Hi, I can just remember riding on the hay wagon with an IH hayloader behind all being pulled by an IH SC, a hired local teenager stacked the hay on the wagon.
Originally they had an older horse that would pull the hayfork cable from commands from in the hayloft.
Later the tractor was used to pull the hayfork cable.
In 1952 Dad ordered a NH forage harvester with pickup and row crop heads, blower and 2 IH wagons and hardware to build 2 false front wagon boxes.
2 years later he bought an IH 45 baler as he didn't like the hay produced by the harvester as all the leaves had been blown off and the stems were left.
JimB
 
Had one parked next to the gas barrel while I was growing up, when we got a diesel tractor dad finally cut it up and hauled it away, made room for the diesel barel. Never really looked at it proper as it was just 'there' as I was growing up.

Neat.

Paul
 
(quoted from post at 10:46:14 07/20/14) Probsbly be a good way to burn a barn down if one happened to get some damp hay mixed in the loose mess that must have been in a hay mow....

And baled hay won't do that? I don't think theres any more chance of green hay making into the barn with loose than with baled. In fact, since someone is handling most every bit of the loose, and since it's not packed so tight, the chances might be lower.
 
(quoted from post at 05:24:25 07/21/14)
(quoted from post at 10:46:14 07/20/14) Probsbly be a good way to burn a barn down if one happened to get some damp hay mixed in the loose mess that must have been in a hay mow....

And baled hay won't do that? I don't think theres any more chance of green hay making into the barn with loose than with baled. In fact, since someone is handling most every bit of the loose, and since it's not packed so tight, the chances might be lower.
Lots of guys still use the trick of "salting" down the hay when they put it in the barn.
 
I was told that it is a John Deere, but there is no marking on it. My neighbor is in the Two Cylinder Club and is going to see if their magazine shows one like it.

No chance of burning down the barn. The hay is going to mulch tomatoes. I do still have the carriage and ropes in the barn. Even the big hook on the side of the door for a pulley, but no slings or clamps.

Glad you guys liked the pictures.


Greg
 
Dad never had a baler.
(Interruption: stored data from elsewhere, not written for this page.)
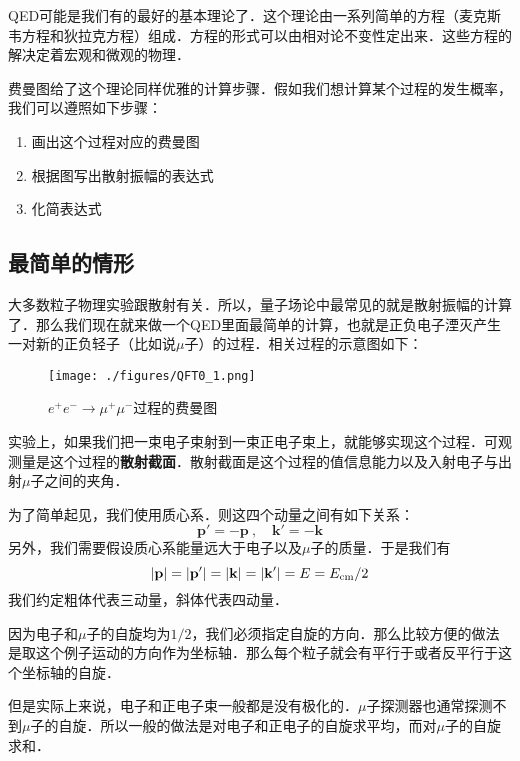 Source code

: 

QED可能是我们有的最好的基本理论了．这个理论由一系列简单的方程（麦克斯韦方程和狄拉克方程）组成．方程的形式可以由相对论不变性定出来．这些方程的解决定着宏观和微观的物理．

费曼图给了这个理论同样优雅的计算步骤．假如我们想计算某个过程的发生概率，我们可以遵照如下步骤：

\begin{enumerate}
\item 画出这个过程对应的费曼图
\item 根据图写出散射振幅的表达式
\item 化简表达式
\end{enumerate}

\subsection{最简单的情形}
大多数粒子物理实验跟散射有关．所以，量子场论中最常见的就是散射振幅的计算了．那么我们现在就来做一个QED里面最简单的计算，也就是正负电子湮灭产生一对新的正负轻子（比如说$\mu$子）的过程．相关过程的示意图如下：

\begin{figure}[ht]
\centering
\texttt{[image: ./figures/QFT0\_1.png]}
\caption{$e^+e^-\rightarrow\mu^+\mu^-$过程的费曼图} \label{QFT0_fig1}
\end{figure}

实验上，如果我们把一束电子束射到一束正电子束上，就能够实现这个过程．可观测量是这个过程的\textbf{散射截面}．散射截面是这个过程的值信息能力以及入射电子与出射$\mu$子之间的夹角．

为了简单起见，我们使用质心系．则这四个动量之间有如下关系：
\begin{equation}
\mathbf p' = - \mathbf p~, \quad \mathbf k'=-\mathbf k
\end{equation}
另外，我们需要假设质心系能量远大于电子以及$\mu$子的质量．于是我们有
\begin{equation}
|\mathbf p| = |\mathbf p'| = |\mathbf k| = |\mathbf k'| = E = E_{\rm cm}/2
\end{equation}
我们约定粗体代表三动量，斜体代表四动量．

因为电子和$\mu$子的自旋均为$1/2$，我们必须指定自旋的方向．那么比较方便的做法是取这个例子运动的方向作为坐标轴．那么每个粒子就会有平行于或者反平行于这个坐标轴的自旋．

但是实际上来说，电子和正电子束一般都是没有极化的．$\mu$子探测器也通常探测不到$\mu$子的自旋．所以一般的做法是对电子和正电子的自旋求平均，而对$\mu$子的自旋求和．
We had a NI loader: a 1943 vintage JD wagon with an 18"x 8" flat body, 2 pointed stakes about 6ft high in the rear, and a rack made of two 2x4x8ft oak with three 3/4" oak horizontal boards that ran forward over the draw bar on a 60 degree angle: and a 1942 John Deere tractor.
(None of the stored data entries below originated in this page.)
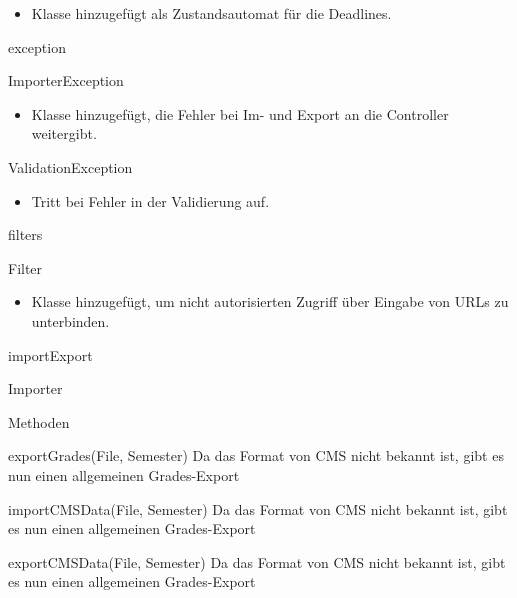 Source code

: \documentclass[parskip=full]{scrartcl}
\newcommand{\changeDescription}[1]{{\newline\color{black}\normalfont #1}}
\newcommand{\code}[1]{{\ttfamily #1}}
\begin{document}
\begin{itemPackage}
\begin{itemClass}
	\begin{itemize}
	  \item Klasse hinzugefügt als Zustandsautomat für die Deadlines. 
	\end{itemize}
	\end{itemClass}
\item exception
\begin{itemClass}
\item ImporterException 
\begin{itemize}
	  \item Klasse hinzugefügt, die Fehler bei Im- und Export an die Controller
	  weitergibt.
	\end{itemize}
	\item ValidationException
\begin{itemize}
  \item Tritt bei Fehler in der Validierung auf.
\end{itemize}
\end{itemClass}
\item filters
\begin{itemClass}
\item Filter
\begin{itemize}
	  \item Klasse hinzugefügt, um nicht autorisierten Zugriff über Eingabe von URLs
	  zu unterbinden.
	\end{itemize}
\end{itemClass}
\item importExport
\begin{itemClass}
\item Importer
\begin{itemClassSub}
\item Methoden
\begin{itemPlus}
\item exportGrades(File, Semester) \changeDescription{Da das Format von CMS
nicht bekannt ist, gibt es nun einen allgemeinen \code{Grades}-Export}
\end{itemPlus}
\begin{itemMinus}
\item importCMSData(File, Semester) \changeDescription{Da das Format von CMS
nicht bekannt ist, gibt es nun einen allgemeinen \code{Grades}-Export}
\item exportCMSData(File, Semester) \changeDescription{Da das Format von CMS
nicht bekannt ist, gibt es nun einen allgemeinen \code{Grades}-Export}
\end{itemMinus}
\end{itemClassSub}

\end{itemClass}
\end{itemPackage}
\end{document}
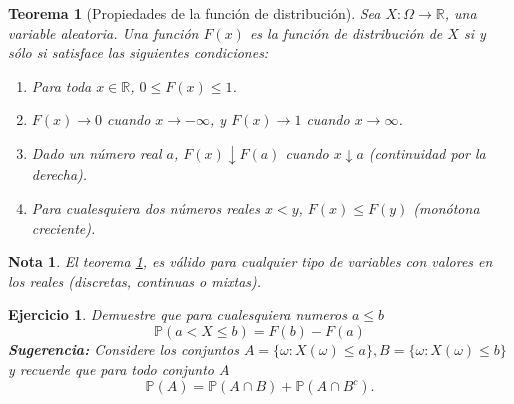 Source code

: \documentclass[11pt]{report}
\theoremstyle{break}
\newtheorem{teorema}{Teorema}[chapter]
\newtheorem{nota}{Nota}[chapter]
\newtheorem{ejercicio}{Ejercicio}[chapter]
\theoremstyle{break}
\begin{document}
\begin{teorema}[Propiedades de la función de distribución]
\label{teorema: propiedades de la funcion de distribucion}
Sea $X:\Omega \rightarrow \mathbb{R}$, una variable aleatoria. Una función $F(x)$ es la función de distribución de $X$ si y sólo si satisface las siguientes condiciones:
\begin{enumerate}[label=\alph*)]
\item Para toda $x \in \mathbb{R}$, $0 \leq F(x) \leq 1$.
\item $F(x) \rightarrow 0$ cuando $x \rightarrow -\infty$, y  $F(x) \rightarrow 1$ cuando $x \rightarrow \infty$.
\item Dado un número real $a$, $F(x) \downarrow F(a)$ cuando $x \downarrow a$ (continuidad por la derecha).
\item Para cualesquiera dos números reales $x < y$, $F(x) \leq F(y)$ (monótona creciente).
\end{enumerate}
\end{teorema}
\begin{nota}
El teorema \ref{teorema: propiedades de la funcion de distribucion}, es válido para cualquier tipo de variables con valores en los reales (discretas, continuas o mixtas).
\end{nota}

\begin{ejercicio}
Demuestre que para cualesquiera numeros $a \leq b$
$$
\mathbb{P}(a < X \leq b) = F(b) - F(a)
$$
\textbf{Sugerencia:} Considere los conjuntos $A = \{ \omega: X(\omega) \leq a\}, B = \{\omega: X(\omega) \leq b\}$ y recuerde que para todo conjunto $A$
$$\mathbb{P}(A) = \mathbb{P}(A \cap B) + \mathbb{P}(A \cap B^c).$$
\end{ejercicio}
\end{document}
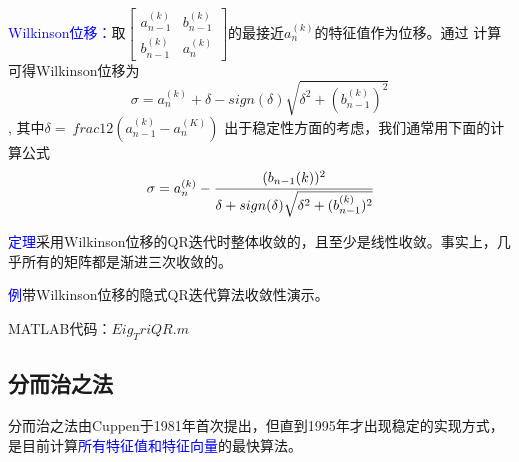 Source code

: \documentclass[12pt,a4paper]{article}
\begin{document}
\textcolor{blue}{Wilkinson位移：}取$\begin{bmatrix}a_{n-1}^{(k)}&b_{n-1}^{(k)}\\
b_{n-1}^{(k)}&a_n^{(k)} \end{bmatrix}$的最接近$a_n^{(k)}$的特征值作为位移。通过
计算可得Wilkinson位移为
$$\sigma =a_n^{(k)}+\delta -sign(\delta)\sqrt{\delta
^2+(b_{n-1}^{(k)})^2}$$,
其中$\delta=\
frac{1}{2}(a_{n-1}^{(k)}-a_n^{(K)})$
出于稳定性方面的考虑，我们通常用下面的计算公式\begin{equation}
\sigma=a_n^{(k)}-\cfrac{(b_{n-1}{(k)})^2}{\delta +sign(\delta)\sqrt{\delta
	^2+(b_{n-1}^{(k)})^2}}
\end{equation}

\textcolor{blue}{定理}\quad 采用Wilkinson位移的QR迭代时整体收敛的，且至少是线性收敛。事实上，几乎所有的矩阵都是渐进三次收敛的。

\textcolor{blue}{例}\quad 带Wilkinson位移的隐式QR迭代算法收敛性演示。

MATLAB代码：$Eig_TriQR.m$
\subsection{分而治之法}
分而治之法由Cuppen于1981年首次提出，但直到1995年才出现稳定的实现方式，是目前计算\textcolor{blue}{所有特征值和特征向量}的最快算法。
\end{document}
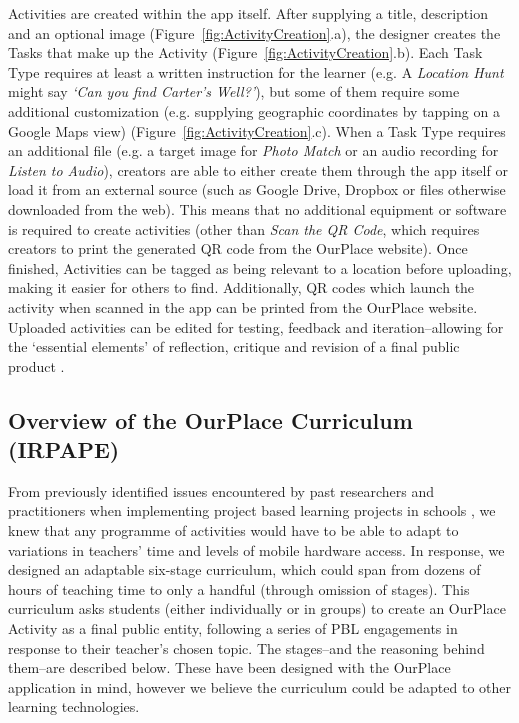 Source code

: \documentclass[,hyphens]{sigchi}
\begin{document}
Activities are created within the app itself. After supplying a title, description and an optional image (Figure~\ref{fig:ActivityCreation}.a), the designer creates the Tasks that make up the Activity (Figure~\ref{fig:ActivityCreation}.b). Each Task Type requires at least a written instruction for the learner (e.g. A \textit{Location Hunt} might say \textit{`Can you find Carter's Well?'}), but some of them require some additional customization (e.g. supplying geographic coordinates by tapping on a Google Maps view) (Figure~\ref{fig:ActivityCreation}.c). When a Task Type requires an additional file (e.g. a target image for \textit{Photo Match} or an audio recording for \textit{Listen to Audio}), creators are able to either create them through the app itself or load it from an external source (such as Google Drive, Dropbox or files otherwise downloaded from the web). This means that no additional equipment or software is required to create activities (other than \textit{Scan the QR Code}, which requires creators to print the generated QR code from the OurPlace website). Once finished, Activities can be tagged as being relevant to a location before uploading, making it easier for others to find. Additionally, QR codes which launch the activity when scanned in the app can be printed from the OurPlace website. Uploaded activities can be edited for testing, feedback and iteration--allowing for the `essential elements' of reflection, critique and revision of a final public product \cite{Larmer2015}. 


\subsection{Overview of the OurPlace Curriculum (IRPAPE)}

From previously identified issues encountered by past researchers and practitioners when implementing project based learning projects in schools \cite{Blumenfeld1991, Krajcik2006, InnovationUnit2016, TheEducationEndowmentFoundation2016}, we knew that any programme of activities would have to be able to adapt to variations in teachers' time and levels of mobile hardware access. In response, we designed an adaptable six-stage curriculum, which could span from dozens of hours of teaching time to only a handful (through omission of stages). This curriculum asks students (either individually or in groups) to create an OurPlace Activity as a final public entity, following a series of PBL engagements in response to their teacher's chosen topic. The stages--and the reasoning behind them--are described below. These have been designed with the OurPlace application in mind, however we believe the curriculum could be adapted to other learning technologies.
\end{document}
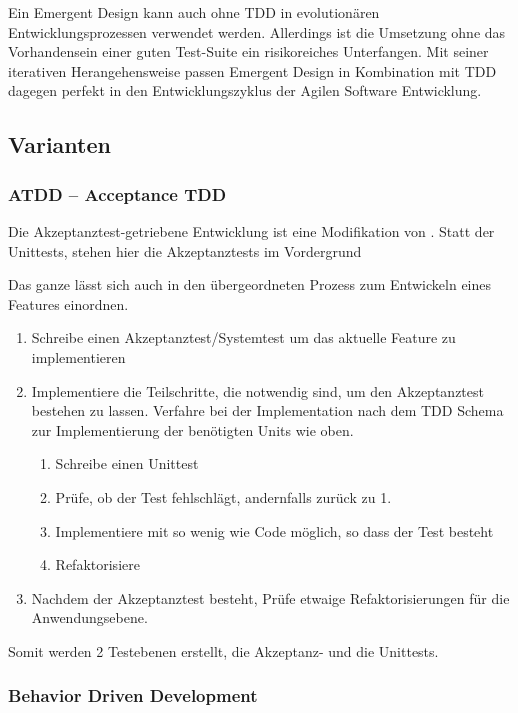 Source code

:Ein Emergent Design kann auch ohne TDD in evolutionären Entwicklungsprozessen verwendet werden. Allerdings ist die Umsetzung ohne das Vorhandensein einer guten Test-Suite ein risikoreiches Unterfangen.
Mit seiner iterativen Herangehensweise passen Emergent Design in Kombination mit TDD dagegen perfekt in den Entwicklungszyklus der Agilen Software Entwicklung.


\subsection{Varianten}
\subsubsection{ATDD -- Acceptance TDD}
\label{sec:attd}

Die Akzeptanztest-getriebene Entwicklung ist eine Modifikation von . Statt der Unittests, stehen hier die Akzeptanztests im Vordergrund
  
Das ganze lässt sich auch in den übergeordneten Prozess zum Entwickeln eines Features einordnen.
\begin{enumerate}
 \item Schreibe einen Akzeptanztest/Systemtest um das aktuelle Feature zu implementieren
 \item Implementiere die Teilschritte, die notwendig sind, um den Akzeptanztest bestehen zu lassen. Verfahre bei der Implementation nach dem TDD Schema zur Implementierung der benötigten Units wie oben.
  \begin{enumerate}
   \item Schreibe einen Unittest
   \item Prüfe, ob der Test fehlschlägt, andernfalls zurück zu 1.
   \item Implementiere mit so wenig wie Code möglich, so dass der Test besteht
   \item Refaktorisiere
  \end{enumerate}
 \item Nachdem der Akzeptanztest besteht, Prüfe etwaige Refaktorisierungen für die Anwendungsebene.   
\end{enumerate}
  
Somit werden 2 Testebenen erstellt, die Akzeptanz- und die Unittests.


\subsubsection{Behavior Driven Development}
I learned at a young age how to "properly" build a load, starting with the two rear corners, then filling the back center, and going up several layers, then letting the hay roll forward off the loader and repeating the procedure. This locked the load so you could build it up to desired height and have square sides and no chance of the hay falling off. The rear stakes anchored the load, and the angled front rack allowed you to maximize. By building the back and letting the loader push the hay forward you minimized the physical labor required. Unloading at the barn was with a four- or six-tine clam-shell type hay fork running on an overhead track.
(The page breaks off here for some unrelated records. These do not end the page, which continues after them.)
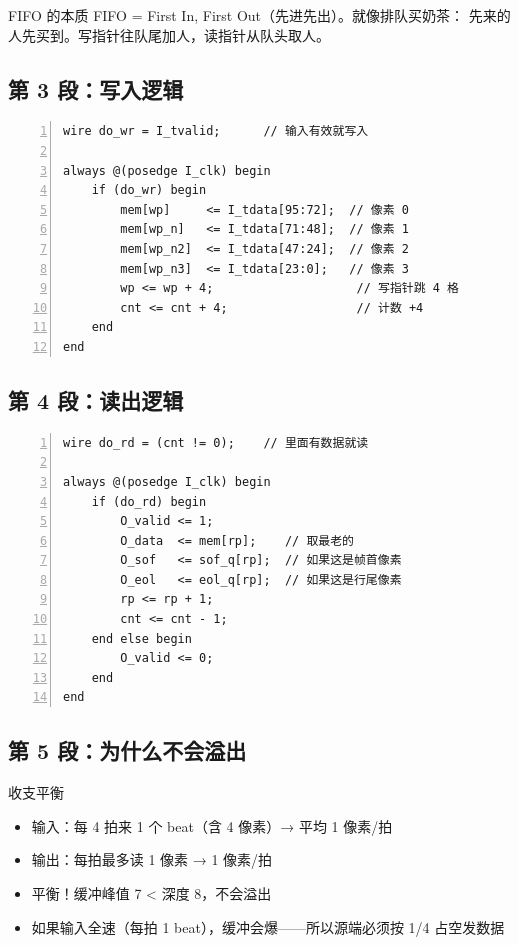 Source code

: \documentclass[11pt]{ctexart}
\begin{document}
\begin{keybox}{FIFO 的本质}
FIFO = First In, First Out（先进先出）。就像排队买奶茶：
先来的人先买到。写指针往队尾加人，读指针从队头取人。
\end{keybox}

\subsection{第 3 段：写入逻辑}

\begin{Verbatim}[frame=single,fontsize=\small,numbers=left]
wire do_wr = I_tvalid;      // 输入有效就写入

always @(posedge I_clk) begin
    if (do_wr) begin
        mem[wp]     <= I_tdata[95:72];  // 像素 0
        mem[wp_n]   <= I_tdata[71:48];  // 像素 1
        mem[wp_n2]  <= I_tdata[47:24];  // 像素 2
        mem[wp_n3]  <= I_tdata[23:0];   // 像素 3
        wp <= wp + 4;                    // 写指针跳 4 格
        cnt <= cnt + 4;                  // 计数 +4
    end
end
\end{Verbatim}

\subsection{第 4 段：读出逻辑}

\begin{Verbatim}[frame=single,fontsize=\small,numbers=left]
wire do_rd = (cnt != 0);    // 里面有数据就读

always @(posedge I_clk) begin
    if (do_rd) begin
        O_valid <= 1;
        O_data  <= mem[rp];    // 取最老的
        O_sof   <= sof_q[rp];  // 如果这是帧首像素
        O_eol   <= eol_q[rp];  // 如果这是行尾像素
        rp <= rp + 1;
        cnt <= cnt - 1;
    end else begin
        O_valid <= 0;
    end
end
\end{Verbatim}

\subsection{第 5 段：为什么不会溢出}

\begin{keybox}{收支平衡}
\begin{itemize}
  \item 输入：每 4 拍来 1 个 beat（含 4 像素）→ 平均 1 像素/拍
  \item 输出：每拍最多读 1 像素 → 1 像素/拍
  \item 平衡！缓冲峰值 7 < 深度 8，不会溢出
  \item 如果输入全速（每拍 1 beat），缓冲会爆——所以源端必须按 1/4 占空发数据
\end{itemize}
\end{keybox}
\end{document}
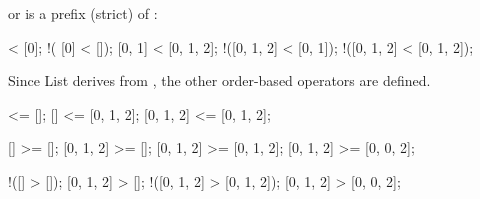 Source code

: \begin{urbiscriptapi}
  \noindent
  or \that is a prefix (strict) of \this:

\begin{urbiassert}
           [] < [0];          !(      [0] < []);
       [0, 1] < [0, 1, 2];    !([0, 1, 2] < [0, 1]);
  !([0, 1, 2] < [0, 1, 2]);
\end{urbiassert}

  Since List derives from , the other order-based
  operators are defined.

\begin{urbiassert}
        [] <= [];
        [] <= [0, 1, 2];
 [0, 1, 2] <= [0, 1, 2];

        [] >= [];
 [0, 1, 2] >= [];
 [0, 1, 2] >= [0, 1, 2];
 [0, 1, 2] >= [0, 0, 2];

       !([] > []);
  [0, 1, 2] > [];
!([0, 1, 2] > [0, 1, 2]);
  [0, 1, 2] > [0, 0, 2];
\end{urbiassert}
\end{urbiscriptapi}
No idea how much hay we had on the wagon, but loads that would not fit through the hay barn door, occasional blown trailer tires, and too much weight for the John Deere to pull up the asphalt hill to our farm were not uncommon problems. It was back breaking work compared to our round baler today.
 
"](quoted from post at 09:51:34 07/21/14)
(quoted from post at 05:24:25 07/21/14)
(quoted from post at 10:46:14 07/20/14) Probsbly be a good way to burn a barn down if one happened to get some damp hay mixed in the loose mess that must have been in a hay mow....

And baled hay won't do that? I don't think theres any more chance of green hay making into the barn with loose than with baled. In fact, since someone is handling most every bit of the loose, and since it's not packed so tight, the chances might be lower.
Lots of guys still use the trick of "salting" down the hay when they put it in the barn.

With modern equipment and weather forecasting hay is almost never salted anymore. I've been making hay for over 25 years and have never come across anyone doing it since about 1966.